Annapurna Base Camp Trek – 10 Days: The Complete Guide to Itinerary, Cost, and Planning
Trip Overview Of Annapurna Base Camp Trek 10 Days
Standing at 4,130 meters beneath the colossal south face of Annapurna I (8,091m), surrounded by a ring of Himalayan giants that block the sky in every direction, you begin to understand why trekkers from the United States, the United Kingdom, Australia, and dozens of other countries call this the most dramatic amphitheater on Earth. The Annapurna Base Camp trek condenses that experience into ten purposeful days—enough time to acclimatize safely, absorb the Gurung village culture along the Modi River, and arrive at camp physically strong rather than merely surviving.
This guide is not a marketing brochure. It is the complete planning resource for the 10-day ABC trek—altitude profiles, cost breakdowns, permit requirements, packing guidance, seasonal conditions, and a day-by-day itinerary refined across more than twenty years of guiding in the Annapurna region. At View Nepal Treks & Expedition, we have walked this route thousands of times. What follows is everything we know, delivered so you can plan with confidence.
About View Nepal Treks & Expedition: 20+ Years in the Himalayas
View Nepal Treks & Expedition was established in Kathmandu with a simple premise: trekkers deserve operators who know the trails from boots-on-ground experience, not from brochures. Over more than twenty years, we have built relationships with teahouse owners in Chhomrong, trained a roster of NATA-licensed guides fluent in English, German, and French, and developed emergency evacuation protocols tested in real conditions above 4,000 meters.
Our team includes former mountaineering instructors, certified wilderness first responders, and logistics professionals who have managed group departures for corporate retreats from Singapore and Switzerland, solo women travelers from Scandinavia, and multi-generational families from Canada and Australia. That depth of field experience shapes every element of our 10-day Annapurna Base Camp package—from the acclimatization schedule to the specific lodges we book along the route.

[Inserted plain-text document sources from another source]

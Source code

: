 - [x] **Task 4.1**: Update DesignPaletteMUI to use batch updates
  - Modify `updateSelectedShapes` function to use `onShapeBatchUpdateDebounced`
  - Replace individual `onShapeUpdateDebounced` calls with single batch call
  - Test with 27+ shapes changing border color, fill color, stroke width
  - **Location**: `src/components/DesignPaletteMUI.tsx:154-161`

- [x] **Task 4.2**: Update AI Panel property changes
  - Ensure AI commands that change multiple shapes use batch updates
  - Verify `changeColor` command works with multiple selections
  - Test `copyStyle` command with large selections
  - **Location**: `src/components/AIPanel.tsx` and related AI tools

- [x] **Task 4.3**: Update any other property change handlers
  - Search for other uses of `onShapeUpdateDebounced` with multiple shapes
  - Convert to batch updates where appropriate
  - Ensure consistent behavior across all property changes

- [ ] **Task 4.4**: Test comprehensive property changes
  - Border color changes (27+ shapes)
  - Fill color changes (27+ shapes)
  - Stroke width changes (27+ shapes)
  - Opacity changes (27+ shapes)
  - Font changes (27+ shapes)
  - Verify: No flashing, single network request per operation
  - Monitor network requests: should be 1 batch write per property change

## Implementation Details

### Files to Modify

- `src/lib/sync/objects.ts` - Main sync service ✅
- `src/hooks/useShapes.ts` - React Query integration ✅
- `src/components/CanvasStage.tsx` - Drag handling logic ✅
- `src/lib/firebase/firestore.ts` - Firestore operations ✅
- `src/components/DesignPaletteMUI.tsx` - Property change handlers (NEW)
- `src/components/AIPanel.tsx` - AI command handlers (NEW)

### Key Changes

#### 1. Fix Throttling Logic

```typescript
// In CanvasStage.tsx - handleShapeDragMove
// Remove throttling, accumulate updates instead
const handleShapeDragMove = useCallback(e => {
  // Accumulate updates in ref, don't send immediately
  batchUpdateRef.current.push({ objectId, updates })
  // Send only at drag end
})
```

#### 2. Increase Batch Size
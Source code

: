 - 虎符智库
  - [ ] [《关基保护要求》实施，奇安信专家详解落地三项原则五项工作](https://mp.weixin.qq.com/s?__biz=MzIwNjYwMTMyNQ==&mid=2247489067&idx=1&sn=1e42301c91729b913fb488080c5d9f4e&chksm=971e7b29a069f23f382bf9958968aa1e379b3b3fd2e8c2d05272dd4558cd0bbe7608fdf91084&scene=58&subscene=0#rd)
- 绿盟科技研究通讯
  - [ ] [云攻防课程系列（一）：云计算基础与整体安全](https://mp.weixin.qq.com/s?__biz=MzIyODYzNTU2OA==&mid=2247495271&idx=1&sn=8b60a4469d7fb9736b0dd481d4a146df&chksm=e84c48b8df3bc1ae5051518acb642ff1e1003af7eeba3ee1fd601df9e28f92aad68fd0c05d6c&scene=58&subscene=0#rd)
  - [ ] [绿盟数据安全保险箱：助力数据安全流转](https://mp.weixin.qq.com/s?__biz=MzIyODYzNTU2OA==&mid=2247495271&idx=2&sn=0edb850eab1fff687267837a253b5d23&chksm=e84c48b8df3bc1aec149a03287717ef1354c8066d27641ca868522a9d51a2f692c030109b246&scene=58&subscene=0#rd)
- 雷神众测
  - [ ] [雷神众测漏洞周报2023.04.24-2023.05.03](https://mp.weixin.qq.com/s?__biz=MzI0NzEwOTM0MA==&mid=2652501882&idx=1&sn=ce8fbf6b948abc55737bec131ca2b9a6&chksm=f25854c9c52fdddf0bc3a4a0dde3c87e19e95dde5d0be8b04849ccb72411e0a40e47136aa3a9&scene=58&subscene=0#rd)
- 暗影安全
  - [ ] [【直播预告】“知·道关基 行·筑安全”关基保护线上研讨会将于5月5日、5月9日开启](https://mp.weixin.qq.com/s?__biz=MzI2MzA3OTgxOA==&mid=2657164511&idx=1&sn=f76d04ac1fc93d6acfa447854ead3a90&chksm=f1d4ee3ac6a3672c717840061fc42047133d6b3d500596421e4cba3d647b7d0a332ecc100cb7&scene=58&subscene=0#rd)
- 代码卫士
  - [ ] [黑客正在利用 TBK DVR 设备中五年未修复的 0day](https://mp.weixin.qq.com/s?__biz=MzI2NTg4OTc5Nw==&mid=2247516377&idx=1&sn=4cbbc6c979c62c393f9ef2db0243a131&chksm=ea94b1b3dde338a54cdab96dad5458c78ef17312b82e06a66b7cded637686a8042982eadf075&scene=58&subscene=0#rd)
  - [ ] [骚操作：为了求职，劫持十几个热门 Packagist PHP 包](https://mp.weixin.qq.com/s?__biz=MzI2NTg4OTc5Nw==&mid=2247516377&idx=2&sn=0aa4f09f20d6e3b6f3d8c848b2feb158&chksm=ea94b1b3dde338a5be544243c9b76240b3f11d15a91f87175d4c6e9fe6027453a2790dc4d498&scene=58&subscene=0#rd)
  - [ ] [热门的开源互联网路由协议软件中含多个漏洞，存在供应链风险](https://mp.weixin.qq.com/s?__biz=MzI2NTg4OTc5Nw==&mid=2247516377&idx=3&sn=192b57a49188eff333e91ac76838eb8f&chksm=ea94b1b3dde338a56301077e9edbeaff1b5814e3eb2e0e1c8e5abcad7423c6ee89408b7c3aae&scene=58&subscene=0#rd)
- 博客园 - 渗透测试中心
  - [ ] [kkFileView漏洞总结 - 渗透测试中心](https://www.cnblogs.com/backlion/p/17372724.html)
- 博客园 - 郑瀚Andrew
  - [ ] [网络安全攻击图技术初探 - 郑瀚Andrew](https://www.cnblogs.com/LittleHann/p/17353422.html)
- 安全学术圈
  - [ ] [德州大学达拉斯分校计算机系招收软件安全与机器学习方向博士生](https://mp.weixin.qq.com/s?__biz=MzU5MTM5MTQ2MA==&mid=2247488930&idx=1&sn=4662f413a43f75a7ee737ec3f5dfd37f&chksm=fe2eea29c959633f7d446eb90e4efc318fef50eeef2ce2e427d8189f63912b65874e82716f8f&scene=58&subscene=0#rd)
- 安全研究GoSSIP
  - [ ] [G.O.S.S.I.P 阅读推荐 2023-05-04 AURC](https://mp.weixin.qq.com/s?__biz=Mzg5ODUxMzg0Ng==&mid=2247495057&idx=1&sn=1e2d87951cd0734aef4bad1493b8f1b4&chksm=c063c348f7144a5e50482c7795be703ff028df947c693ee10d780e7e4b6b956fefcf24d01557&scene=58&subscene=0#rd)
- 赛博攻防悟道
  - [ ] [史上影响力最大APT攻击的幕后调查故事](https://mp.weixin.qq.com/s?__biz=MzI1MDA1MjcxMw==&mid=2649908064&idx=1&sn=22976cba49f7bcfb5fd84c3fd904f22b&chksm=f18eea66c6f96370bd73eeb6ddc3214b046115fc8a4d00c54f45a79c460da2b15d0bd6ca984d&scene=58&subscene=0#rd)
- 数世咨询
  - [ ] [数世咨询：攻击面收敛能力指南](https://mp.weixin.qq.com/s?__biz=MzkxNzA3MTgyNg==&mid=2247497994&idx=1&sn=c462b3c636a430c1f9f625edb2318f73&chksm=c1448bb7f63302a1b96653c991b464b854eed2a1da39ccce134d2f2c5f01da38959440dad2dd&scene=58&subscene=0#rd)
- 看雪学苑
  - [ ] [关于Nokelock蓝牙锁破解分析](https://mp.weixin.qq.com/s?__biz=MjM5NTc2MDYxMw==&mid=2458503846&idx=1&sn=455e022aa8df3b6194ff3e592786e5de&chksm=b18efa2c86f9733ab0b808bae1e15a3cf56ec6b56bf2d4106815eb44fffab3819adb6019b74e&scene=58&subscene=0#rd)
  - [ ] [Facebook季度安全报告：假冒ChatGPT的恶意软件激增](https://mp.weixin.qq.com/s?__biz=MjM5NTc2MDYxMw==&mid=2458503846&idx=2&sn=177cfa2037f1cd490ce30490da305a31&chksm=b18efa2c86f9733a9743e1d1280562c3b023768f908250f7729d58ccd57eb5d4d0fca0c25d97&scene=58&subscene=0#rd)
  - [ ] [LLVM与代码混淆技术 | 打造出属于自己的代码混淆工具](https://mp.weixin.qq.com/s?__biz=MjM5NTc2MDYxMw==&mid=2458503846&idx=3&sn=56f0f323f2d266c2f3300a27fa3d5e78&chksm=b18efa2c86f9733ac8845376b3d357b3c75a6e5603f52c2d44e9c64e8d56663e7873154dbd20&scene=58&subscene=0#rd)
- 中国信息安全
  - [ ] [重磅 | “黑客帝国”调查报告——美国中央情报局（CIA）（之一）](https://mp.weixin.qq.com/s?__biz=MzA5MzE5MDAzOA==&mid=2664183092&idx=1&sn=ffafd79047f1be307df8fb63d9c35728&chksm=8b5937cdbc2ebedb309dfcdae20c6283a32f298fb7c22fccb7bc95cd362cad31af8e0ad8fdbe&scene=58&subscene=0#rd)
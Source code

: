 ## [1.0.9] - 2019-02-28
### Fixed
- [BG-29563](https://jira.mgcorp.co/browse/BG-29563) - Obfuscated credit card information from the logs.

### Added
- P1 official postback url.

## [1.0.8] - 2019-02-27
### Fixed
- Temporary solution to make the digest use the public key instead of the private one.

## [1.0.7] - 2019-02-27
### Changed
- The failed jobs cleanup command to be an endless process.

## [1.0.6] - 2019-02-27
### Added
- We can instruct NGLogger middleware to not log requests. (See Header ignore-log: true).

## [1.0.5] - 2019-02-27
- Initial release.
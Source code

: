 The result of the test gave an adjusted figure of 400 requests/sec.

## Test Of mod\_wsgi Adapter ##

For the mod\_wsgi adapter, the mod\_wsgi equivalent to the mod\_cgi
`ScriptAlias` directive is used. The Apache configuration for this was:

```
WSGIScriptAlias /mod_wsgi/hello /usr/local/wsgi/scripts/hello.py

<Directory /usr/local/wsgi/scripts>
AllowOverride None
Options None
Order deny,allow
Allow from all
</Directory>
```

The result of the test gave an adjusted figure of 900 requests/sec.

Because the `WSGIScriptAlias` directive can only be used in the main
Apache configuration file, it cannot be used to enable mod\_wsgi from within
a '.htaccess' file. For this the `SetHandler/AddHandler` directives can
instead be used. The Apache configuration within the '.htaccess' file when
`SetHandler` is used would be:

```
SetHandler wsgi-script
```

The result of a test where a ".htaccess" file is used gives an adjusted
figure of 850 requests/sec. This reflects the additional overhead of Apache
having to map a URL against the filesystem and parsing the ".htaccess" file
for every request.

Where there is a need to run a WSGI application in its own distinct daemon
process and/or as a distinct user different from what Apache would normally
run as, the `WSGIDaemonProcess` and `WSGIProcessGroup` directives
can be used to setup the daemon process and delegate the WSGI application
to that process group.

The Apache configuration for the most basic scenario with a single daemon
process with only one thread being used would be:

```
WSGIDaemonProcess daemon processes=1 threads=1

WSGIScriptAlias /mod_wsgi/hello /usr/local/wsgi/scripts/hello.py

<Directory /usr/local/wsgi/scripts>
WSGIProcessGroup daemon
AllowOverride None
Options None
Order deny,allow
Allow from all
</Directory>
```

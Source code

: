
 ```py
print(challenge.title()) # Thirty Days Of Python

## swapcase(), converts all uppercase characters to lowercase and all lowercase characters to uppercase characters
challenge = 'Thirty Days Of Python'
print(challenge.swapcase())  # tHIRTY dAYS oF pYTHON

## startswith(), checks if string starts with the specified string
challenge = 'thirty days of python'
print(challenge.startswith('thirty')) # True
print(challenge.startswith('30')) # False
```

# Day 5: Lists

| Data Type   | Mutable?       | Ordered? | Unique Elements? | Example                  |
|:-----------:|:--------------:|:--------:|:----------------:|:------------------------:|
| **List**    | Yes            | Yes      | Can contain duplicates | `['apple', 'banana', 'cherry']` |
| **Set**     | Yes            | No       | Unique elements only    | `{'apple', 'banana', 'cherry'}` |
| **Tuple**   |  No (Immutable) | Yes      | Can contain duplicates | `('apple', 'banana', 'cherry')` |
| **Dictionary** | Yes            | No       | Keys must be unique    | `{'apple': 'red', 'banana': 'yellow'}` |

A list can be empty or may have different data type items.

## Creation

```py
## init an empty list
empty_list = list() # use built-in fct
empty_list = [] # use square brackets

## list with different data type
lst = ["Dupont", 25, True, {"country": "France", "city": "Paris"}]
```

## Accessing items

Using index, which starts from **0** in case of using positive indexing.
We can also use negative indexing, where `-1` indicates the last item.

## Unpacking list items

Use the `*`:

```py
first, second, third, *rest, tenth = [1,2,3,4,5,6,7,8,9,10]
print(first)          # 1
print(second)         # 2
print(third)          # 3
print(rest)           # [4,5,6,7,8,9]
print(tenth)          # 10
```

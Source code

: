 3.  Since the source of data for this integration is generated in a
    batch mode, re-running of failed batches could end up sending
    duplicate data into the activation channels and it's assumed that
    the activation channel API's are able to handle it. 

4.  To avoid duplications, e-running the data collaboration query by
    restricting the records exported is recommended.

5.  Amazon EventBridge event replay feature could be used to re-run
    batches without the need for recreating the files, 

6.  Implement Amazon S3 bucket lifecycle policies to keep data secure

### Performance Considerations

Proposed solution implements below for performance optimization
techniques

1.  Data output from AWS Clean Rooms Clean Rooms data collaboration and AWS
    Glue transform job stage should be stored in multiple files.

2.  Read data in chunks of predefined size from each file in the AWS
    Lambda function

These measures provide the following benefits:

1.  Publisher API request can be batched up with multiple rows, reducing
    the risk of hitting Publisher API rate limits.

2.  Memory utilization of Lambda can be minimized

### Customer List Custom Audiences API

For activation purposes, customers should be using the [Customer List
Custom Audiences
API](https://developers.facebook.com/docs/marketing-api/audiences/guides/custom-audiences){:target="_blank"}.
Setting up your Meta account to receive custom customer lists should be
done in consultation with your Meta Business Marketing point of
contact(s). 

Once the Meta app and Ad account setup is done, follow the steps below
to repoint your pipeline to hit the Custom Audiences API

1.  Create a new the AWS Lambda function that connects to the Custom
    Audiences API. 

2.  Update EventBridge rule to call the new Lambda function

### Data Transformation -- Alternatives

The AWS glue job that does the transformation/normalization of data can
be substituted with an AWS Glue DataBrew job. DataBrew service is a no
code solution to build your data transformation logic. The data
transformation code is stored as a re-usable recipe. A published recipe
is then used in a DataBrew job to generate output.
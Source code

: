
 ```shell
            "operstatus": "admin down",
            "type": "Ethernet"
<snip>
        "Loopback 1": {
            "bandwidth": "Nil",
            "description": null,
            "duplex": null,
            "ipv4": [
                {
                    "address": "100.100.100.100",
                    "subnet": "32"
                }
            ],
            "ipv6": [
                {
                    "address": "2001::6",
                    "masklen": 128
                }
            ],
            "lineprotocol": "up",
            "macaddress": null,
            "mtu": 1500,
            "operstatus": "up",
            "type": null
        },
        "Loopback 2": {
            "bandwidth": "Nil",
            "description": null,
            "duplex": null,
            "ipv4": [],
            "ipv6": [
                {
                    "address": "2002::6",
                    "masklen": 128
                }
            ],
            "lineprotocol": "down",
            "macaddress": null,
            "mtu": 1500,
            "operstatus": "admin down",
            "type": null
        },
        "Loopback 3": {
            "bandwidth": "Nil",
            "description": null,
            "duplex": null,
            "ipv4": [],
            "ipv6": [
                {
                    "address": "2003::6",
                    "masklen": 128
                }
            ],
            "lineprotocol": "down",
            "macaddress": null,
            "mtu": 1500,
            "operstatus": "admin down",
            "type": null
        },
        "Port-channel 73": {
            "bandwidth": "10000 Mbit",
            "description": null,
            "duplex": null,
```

We are registered with the Nepal Tourism Board, licensed under the Department of Tourism, and maintain active memberships with the Trekking Agencies' Association of Nepal (TAAN) and the Nepal Mountaineering Association (NMA). These are not decorative affiliations. They govern our guide certifications, insurance obligations, and operational safety standards.
Deep Destination Guide: The Annapurna Sanctuary and Its Landscape
The Annapurna Sanctuary—also called the Annapurna Basin—is a high-altitude glacial amphitheater enclosed by a ring of peaks exceeding 7,000 meters. The only natural entry point threads through a narrow gorge between Machapuchare (Fishtail, 6,993m) and Hiunchuli (6,441m), following the upper reaches of the Modi River. It is this geography that gives the sanctuary its particular intensity: once inside, the scale of the surrounding walls overwhelms anything you have seen in photographs.
Annapurna I, at 8,091 meters, is the tenth-highest mountain on Earth and the first eight-thousander ever summited, in 1950 by Maurice Herzog's French expedition. The south face visible from base camp is one of the most feared walls in mountaineering—a 3,000-meter vertical rise of ice, rock, and avalanche-prone hanging glaciers. You do not need to be a climber to appreciate it. Standing at the base camp elevation of 4,130 meters, watching morning light ignite that face from amber to white, is more than sufficient.